I sold the Bobs E4 cnc I had. The gantry was not rigid enough to do any real carving. I work with a lot of hard wood, and that machine was jumping too much. I purchased a Chinese 6090 4 axis solid aluminum machine that is run with Mach3, 1500w water cooled spindle. The new cnc is still in it’s box, I did not assemble it yet because we had some foundation work done on the garage where my work shop is. I will be building a bench for it this week and hopefully be back in business next week. I will post some pictures after it is assembled. The work is 32” x 24” And am anxious to get it up and running.


----------



## Cncest (Apr 26, 2020)

I have the 6040 3 axis model.


----------



## difalkner (Jan 3, 2012)

Nice, Karen. So 4 axis - it has a rotary axis with it?
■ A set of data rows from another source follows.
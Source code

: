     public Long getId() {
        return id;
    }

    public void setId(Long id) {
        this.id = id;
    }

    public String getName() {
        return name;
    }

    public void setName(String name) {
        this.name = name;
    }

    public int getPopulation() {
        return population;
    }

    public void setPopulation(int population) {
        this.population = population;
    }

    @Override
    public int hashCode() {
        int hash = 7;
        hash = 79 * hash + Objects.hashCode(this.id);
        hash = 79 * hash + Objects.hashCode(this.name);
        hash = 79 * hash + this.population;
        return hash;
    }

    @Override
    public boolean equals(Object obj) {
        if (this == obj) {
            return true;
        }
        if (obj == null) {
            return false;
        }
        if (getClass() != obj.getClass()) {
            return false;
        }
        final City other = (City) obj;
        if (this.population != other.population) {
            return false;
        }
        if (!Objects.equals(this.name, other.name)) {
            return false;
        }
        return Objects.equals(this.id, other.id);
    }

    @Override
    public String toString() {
Or XYZ and Y has two steppers?

David


----------



## kcortese12 (Nov 12, 2019)

It has a rotary axis "A" that clamps to the board. 

I can't wait to use it and have a lot to learn about Mach3.


----------



## kcortese12 (Nov 12, 2019)

If you have a water cooled spindle, what coolant/antifreeze did you add to your water?
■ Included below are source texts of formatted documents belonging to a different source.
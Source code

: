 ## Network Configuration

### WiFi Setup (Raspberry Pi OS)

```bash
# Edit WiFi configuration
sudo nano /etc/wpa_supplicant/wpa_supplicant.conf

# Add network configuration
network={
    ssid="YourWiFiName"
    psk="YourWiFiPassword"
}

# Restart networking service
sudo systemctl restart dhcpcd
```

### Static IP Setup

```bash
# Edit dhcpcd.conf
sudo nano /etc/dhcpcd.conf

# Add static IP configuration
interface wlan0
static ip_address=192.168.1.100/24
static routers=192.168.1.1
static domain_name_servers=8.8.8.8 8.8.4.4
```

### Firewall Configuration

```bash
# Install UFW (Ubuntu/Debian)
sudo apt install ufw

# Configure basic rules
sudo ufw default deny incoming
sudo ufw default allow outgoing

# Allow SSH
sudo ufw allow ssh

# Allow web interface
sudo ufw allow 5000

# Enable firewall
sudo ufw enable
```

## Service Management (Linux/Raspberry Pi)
I was thinking of using the nontoxic kind that is used in RVs and campers.


----------



## kcortese12 (Nov 12, 2019)

I found that there is a huge problem getting technical customer service with the Chinese manufacturers. 

The people I purchased it from do not know anything about assembly, or Mach3 configurations. 

I had to do a lot of research for the right configurations. 

There is a lot of information on the 6040 CNC but nothing on the 6090 CNC. 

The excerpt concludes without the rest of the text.